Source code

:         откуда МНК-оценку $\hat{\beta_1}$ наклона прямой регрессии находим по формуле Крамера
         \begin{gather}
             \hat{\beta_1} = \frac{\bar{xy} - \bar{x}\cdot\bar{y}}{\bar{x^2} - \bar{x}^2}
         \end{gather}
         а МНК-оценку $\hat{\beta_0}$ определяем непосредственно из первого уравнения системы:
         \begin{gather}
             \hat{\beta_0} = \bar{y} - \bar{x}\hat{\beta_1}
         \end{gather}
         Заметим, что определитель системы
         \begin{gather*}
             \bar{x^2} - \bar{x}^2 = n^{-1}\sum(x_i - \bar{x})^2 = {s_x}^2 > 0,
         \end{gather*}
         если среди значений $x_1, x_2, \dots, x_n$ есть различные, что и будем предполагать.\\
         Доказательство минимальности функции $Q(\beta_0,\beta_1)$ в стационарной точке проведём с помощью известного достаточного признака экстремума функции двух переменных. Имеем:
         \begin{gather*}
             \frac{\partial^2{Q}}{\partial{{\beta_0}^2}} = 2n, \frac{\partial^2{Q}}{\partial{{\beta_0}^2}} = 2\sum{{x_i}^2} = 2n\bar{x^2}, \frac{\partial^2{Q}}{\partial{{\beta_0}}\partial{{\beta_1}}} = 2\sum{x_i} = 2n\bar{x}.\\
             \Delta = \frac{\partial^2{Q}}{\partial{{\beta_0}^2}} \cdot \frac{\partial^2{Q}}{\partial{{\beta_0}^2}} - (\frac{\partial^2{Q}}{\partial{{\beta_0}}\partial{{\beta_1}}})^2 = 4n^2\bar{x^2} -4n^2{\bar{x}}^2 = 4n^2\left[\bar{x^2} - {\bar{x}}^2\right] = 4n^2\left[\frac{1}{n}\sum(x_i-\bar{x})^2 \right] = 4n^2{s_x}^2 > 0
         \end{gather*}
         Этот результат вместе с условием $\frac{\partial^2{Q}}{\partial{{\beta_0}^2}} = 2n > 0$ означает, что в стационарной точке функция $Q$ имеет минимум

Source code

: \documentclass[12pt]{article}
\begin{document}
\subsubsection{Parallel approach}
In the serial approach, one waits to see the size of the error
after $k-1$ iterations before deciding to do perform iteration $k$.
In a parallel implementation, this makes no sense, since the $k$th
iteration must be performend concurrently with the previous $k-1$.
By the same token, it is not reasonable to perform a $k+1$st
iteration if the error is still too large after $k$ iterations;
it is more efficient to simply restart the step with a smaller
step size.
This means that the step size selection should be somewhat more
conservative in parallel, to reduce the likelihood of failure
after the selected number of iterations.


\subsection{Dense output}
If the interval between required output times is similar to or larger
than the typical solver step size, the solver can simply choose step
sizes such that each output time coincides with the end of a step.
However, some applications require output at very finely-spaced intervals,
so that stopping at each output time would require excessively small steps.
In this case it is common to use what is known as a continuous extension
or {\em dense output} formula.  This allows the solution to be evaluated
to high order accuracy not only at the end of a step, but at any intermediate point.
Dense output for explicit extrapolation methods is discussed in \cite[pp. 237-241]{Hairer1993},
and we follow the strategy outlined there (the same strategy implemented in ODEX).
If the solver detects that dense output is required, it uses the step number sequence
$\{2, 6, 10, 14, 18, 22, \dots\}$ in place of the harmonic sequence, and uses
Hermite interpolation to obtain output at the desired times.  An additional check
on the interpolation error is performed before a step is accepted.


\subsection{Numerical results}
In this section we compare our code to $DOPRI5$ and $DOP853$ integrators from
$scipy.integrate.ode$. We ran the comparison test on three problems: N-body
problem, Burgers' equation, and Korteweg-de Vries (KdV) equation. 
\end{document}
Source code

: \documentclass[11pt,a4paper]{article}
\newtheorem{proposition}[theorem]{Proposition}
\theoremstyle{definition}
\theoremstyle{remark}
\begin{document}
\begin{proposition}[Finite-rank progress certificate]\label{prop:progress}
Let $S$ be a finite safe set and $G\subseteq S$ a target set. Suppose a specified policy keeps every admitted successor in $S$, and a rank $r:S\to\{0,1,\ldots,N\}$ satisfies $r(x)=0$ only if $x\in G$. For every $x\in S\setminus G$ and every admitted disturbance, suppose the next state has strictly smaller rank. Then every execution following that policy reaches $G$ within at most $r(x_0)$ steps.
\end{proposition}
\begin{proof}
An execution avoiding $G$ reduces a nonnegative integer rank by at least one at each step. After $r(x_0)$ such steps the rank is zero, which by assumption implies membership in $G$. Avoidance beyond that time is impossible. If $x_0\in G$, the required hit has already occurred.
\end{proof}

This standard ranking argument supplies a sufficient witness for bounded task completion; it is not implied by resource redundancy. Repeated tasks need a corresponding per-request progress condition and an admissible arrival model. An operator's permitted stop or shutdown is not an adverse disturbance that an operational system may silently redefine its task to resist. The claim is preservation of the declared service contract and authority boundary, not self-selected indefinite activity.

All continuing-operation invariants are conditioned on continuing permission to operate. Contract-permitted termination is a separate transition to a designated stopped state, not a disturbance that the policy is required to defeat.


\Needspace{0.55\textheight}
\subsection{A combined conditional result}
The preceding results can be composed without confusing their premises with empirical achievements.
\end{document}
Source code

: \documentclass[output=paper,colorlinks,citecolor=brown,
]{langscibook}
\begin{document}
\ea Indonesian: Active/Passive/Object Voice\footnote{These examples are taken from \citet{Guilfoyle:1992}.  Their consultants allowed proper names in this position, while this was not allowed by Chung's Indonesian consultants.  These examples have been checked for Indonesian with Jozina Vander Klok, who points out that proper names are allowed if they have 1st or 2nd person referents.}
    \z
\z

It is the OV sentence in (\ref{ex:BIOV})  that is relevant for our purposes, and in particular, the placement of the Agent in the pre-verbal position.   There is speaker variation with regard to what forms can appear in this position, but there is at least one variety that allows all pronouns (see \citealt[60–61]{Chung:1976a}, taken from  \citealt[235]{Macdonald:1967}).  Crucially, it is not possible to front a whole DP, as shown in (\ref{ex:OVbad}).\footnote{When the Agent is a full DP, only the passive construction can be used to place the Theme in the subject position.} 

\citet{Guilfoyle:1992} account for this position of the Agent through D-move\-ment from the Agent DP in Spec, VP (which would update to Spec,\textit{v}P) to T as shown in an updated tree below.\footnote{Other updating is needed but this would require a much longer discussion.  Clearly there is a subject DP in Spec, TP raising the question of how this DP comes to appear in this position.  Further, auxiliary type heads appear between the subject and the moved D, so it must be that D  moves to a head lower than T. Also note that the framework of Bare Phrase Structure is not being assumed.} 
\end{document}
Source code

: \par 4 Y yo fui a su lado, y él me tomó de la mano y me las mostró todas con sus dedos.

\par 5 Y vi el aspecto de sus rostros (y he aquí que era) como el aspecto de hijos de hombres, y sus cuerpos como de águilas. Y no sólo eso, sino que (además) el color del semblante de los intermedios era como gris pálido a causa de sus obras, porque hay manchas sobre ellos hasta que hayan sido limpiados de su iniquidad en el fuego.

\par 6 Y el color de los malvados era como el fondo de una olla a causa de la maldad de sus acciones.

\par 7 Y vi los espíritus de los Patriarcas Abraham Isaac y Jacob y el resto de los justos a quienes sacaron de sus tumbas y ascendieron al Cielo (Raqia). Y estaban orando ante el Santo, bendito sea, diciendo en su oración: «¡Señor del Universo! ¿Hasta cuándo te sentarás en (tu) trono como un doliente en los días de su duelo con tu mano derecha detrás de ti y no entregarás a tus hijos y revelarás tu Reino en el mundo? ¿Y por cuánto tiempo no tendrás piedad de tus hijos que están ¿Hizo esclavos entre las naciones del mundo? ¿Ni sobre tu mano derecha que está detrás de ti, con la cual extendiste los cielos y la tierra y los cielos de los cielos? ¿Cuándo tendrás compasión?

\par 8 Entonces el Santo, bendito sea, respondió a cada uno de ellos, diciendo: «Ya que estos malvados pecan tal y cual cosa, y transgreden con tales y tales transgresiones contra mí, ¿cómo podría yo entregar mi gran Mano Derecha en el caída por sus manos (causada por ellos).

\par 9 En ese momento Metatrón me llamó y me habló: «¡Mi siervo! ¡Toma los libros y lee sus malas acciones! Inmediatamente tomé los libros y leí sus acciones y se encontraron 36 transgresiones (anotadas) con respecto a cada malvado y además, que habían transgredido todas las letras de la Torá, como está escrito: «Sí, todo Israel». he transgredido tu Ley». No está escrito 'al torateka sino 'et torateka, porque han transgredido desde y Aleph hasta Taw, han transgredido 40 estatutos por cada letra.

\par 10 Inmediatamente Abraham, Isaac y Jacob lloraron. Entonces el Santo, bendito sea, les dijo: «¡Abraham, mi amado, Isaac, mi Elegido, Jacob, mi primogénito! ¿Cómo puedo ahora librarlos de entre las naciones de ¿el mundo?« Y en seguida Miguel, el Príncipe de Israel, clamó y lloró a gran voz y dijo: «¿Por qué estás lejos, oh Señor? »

####

_Work order_
All lines of the records containing "than" should be shown.

_Completed task_
than the typical solver step size, the solver can simply choose step
\citet{Guilfoyle:1992} account for this position of the Agent through D-move\-ment from the Agent DP in Spec, VP (which would update to Spec,\textit{v}P) to T as shown in an updated tree below.\footnote{Other updating is needed but this would require a much longer discussion.  Clearly there is a subject DP in Spec, TP raising the question of how this DP comes to appear in this position.  Further, auxiliary type heads appear between the subject and the moved D, so it must be that D  moves to a head lower than T. Also note that the framework of Bare Phrase Structure is not being assumed.} 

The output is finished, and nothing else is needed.